The scenes near Farragut Square were sickening and heartbreaking — two West Virginia National Guard members were ambushed while on high-visibility patrol just blocks from the White House, a reminder that our streets and our capital are not immune from violence. Americans deserve to be outraged, not placated by platitudes; these are men and women in uniform who put their lives on the line to protect our citizens and our institutions.

Video and law enforcement accounts indicate the attack was brazen and targeted: a lone gunman came around a corner and opened fire, wounding both guardsmen and later being shot and detained after a firefight. This was not random mayhem — it was an ambush on uniformed troops carrying out an ordered mission to keep Washington safe, and it should be treated as the grave national-security incident it is.

Reports now identify the suspect as Rahmanullah Lakanwal, an Afghan national who entered the United States in 2021, though officials say the motive remains under investigation and are treating the act as a possible terror-related attack. We should accept nothing less than a full, transparent inquiry into how someone with that background could carry out such an attack on our soil, and whether intelligence or vetting failures played a role.

President Trump and the Defense Department moved quickly to respond, with the White House demanding accountability and requesting 500 additional National Guard troops to bolster security in the capital after the shooting. That swift action is exactly what leadership looks like — reinforcing our forces, not surrendering ground to political theater or media-driven second-guessing.

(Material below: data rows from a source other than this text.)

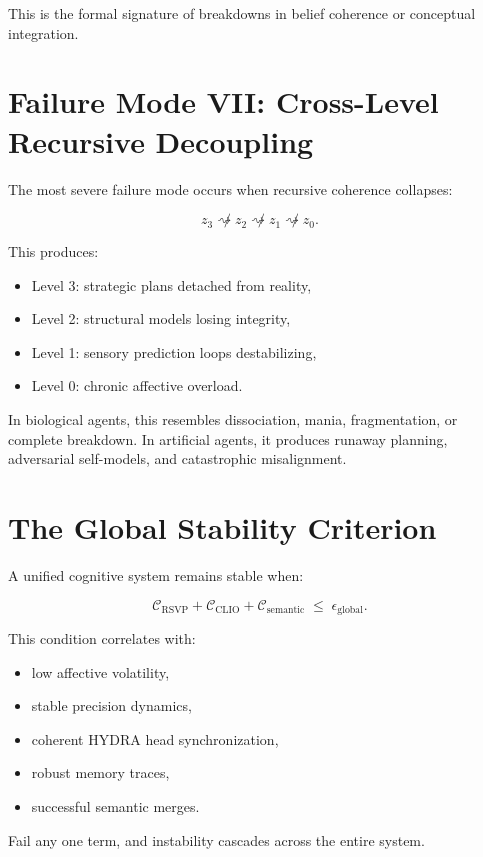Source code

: \documentclass[12pt,oneside]{book}
\theoremstyle{plain}
\theoremstyle{definition}
\begin{document}
This is the formal signature of breakdowns in belief coherence or conceptual
integration.

\section{Failure Mode VII: Cross-Level Recursive Decoupling}

The most severe failure mode occurs when recursive coherence collapses:

\[
z_3 \not\rightsquigarrow z_2 \not\rightsquigarrow z_1 \not\rightsquigarrow z_0.
\]

This produces:

\begin{itemize}
    \item Level 3: strategic plans detached from reality,
    \item Level 2: structural models losing integrity,
    \item Level 1: sensory prediction loops destabilizing,
    \item Level 0: chronic affective overload.
\end{itemize}

In biological agents, this resembles dissociation, mania, fragmentation, or
complete breakdown.
In artificial agents, it produces runaway planning, adversarial self-models,
and catastrophic misalignment.

\section{The Global Stability Criterion}

A unified cognitive system remains stable when:

\[
\boxed{
\mathcal{C}_{\mathrm{RSVP}}
+
\mathcal{C}_{\mathrm{CLIO}}
+
\mathcal{C}_{\mathrm{semantic}}
\;\le\;
\epsilon_{\mathrm{global}}.
}
\]

This condition correlates with:

\begin{itemize}
    \item low affective volatility,
    \item stable precision dynamics,
    \item coherent HYDRA head synchronization,
    \item robust memory traces,
    \item successful semantic merges.
\end{itemize}

Fail any one term, and instability cascades across the entire system.
\end{document}
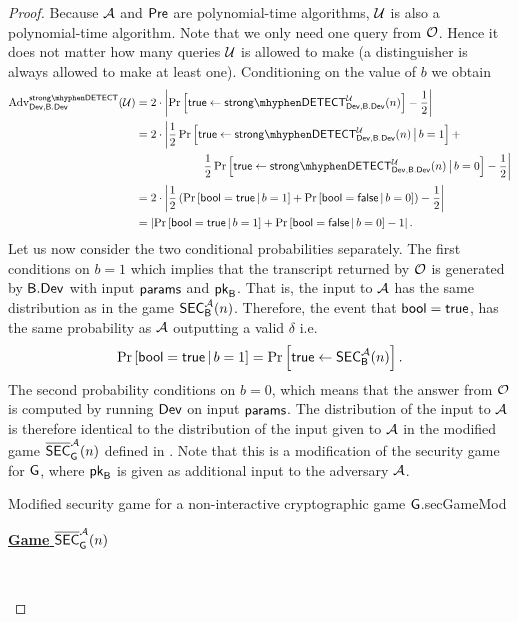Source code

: \begin{proof}
Because $\mathcal{A}$ and $\operatorname{\mathsf{Pre}}$ are polynomial-time algorithms, $\mathcal{U}$ is also a polynomial-time algorithm. Note that we only need one query from $\operatorname{\mathcal{O}}$. Hence it does not matter how many queries $\mathcal{U}$ is allowed to make (a distinguisher is always allowed to make at least one).  Conditioning on the value of $b$ we obtain
\begin{align}
	\adv_{\dev,\bbdev}^{\strongdetectplain}(\user) & = 2\cdot \left\vert \prob{\true\leftarrow \strongdetect{\dev}{\bbdev}{\user}} - \frac{1}{2} \right\vert  \nonumber \\
	&  = 2\cdot \bigg\vert \frac{1}{2}\prob{\true\leftarrow \strongdetect{\dev}{\bbdev}{\user}\,\big\vert\,b = 1} +  \nonumber \\
	&\qquad\qquad\qquad \frac{1}{2}\prob{\true\leftarrow \strongdetect{\dev}{\bbdev}{\user}\,\big\vert\,b = 0} - \frac{1}{2} \bigg\vert\nonumber \\
	& = 2\cdot \left\vert \frac{1}{2}\left( \condprob{\bool = \true}{b = 1} + \condprob{\bool = \false}{b = 0}\right) - \frac{1}{2} \right\vert  \nonumber \\
\label{eq:cha3_0} 	& = \left\vert \condprob{\bool = \true}{b = 1} + \condprob{\bool = \false}{b = 0} -1 \right\vert.
\end{align}
Let us now consider the two conditional probabilities separately. The first conditions on $b = 1$ which implies that the transcript returned by $\operatorname{\mathcal{O}}$ is generated by $\mathsf{B}.\mathsf{Dev}$ with input $\mathsf{params}$ and $\mathsf{pk}_{\mathsf{B}}$. That is, the input to $\mathcal{A}$ has the same distribution as in the game $\mathsf{SEC}_{\mathsf{B}}^{\mathcal{A}}(n)$. Therefore, the event that $\mathsf{bool} = \mathsf{true}$, has the same probability as $\mathcal{A}$ outputting a valid $\delta$ i.e.
\begin{align}
\label{eq:cha3_1}
	\operatorname{Pr}\left[\mathsf{bool} = \mathsf{true}\,\vert\,b = 1\right] = \operatorname{Pr}\left[{\mathsf{true} \leftarrow \mathsf{SEC}_{\mathsf{B}}^{\mathcal{A}}(n)}\right].
\end{align}
The second probability conditions on $b = 0$, which means that the answer from $\operatorname{\mathcal{O}}$ is computed by running $\operatorname{\mathsf{Dev}}$ on input $\mathsf{params}$. The distribution of the input to $\mathcal{A}$ is therefore identical to the distribution of the input given to $\mathcal{A}$ in the modified game $\overline{\mathstrut\mathsf{SEC}}_{\operatorname{\mathsf{G}}}^{\mathcal{A}}(n)$ defined in . Note that this is a modification of the security game for $\operatorname{\mathsf{G}}$, where $\mathsf{pk}_{\mathsf{B}}$ is given as additional input to the adversary $\mathcal{A}$. 

\begin{boxfigGame}{Modified security game for a non-interactive cryptographic game $\operatorname{\mathsf{G}}$.}{secGameMod}
  \begin{description}
	\item[\underline{\textbf{Game} $\overline{\mathstrut\mathsf{SEC}}_{\operatorname{\mathsf{G}}}^{\mathcal{A}}(n)$}] ~
 	

\end{description}
\end{boxfigGame}
\end{proof}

Yet predictably, politicians and judges who rushed to quash the deployment of these troops now posture as surprised when tragedy strikes. The legal and media circus over whether federal forces should be on the streets has real consequences; when you argue in courtrooms to pull guardsmen away from vulnerable neighborhoods, you are playing with lives. The American people should demand an end to the performative crusade against law-and-order measures that keep our communities safe.

This incident must also reopen a hard conversation about border security and vetting procedures for resettlements that have been rushed or compromised in the name of political expediency. If people admitted under humanitarian programs can be linked — even allegedly — to attacks, we have failed the first duty of government: to protect the American people, and that failure must be fixed immediately.

Right now our priority must be the wounded Guardsmen and their families, demanding justice and ensuring no bureaucratic loophole allowed this ambush to happen. Americans stand with our troops and law enforcement; we will not be safe until our leaders secure the capital, secure our borders, and show the courage to stand with those who stand between us and chaos.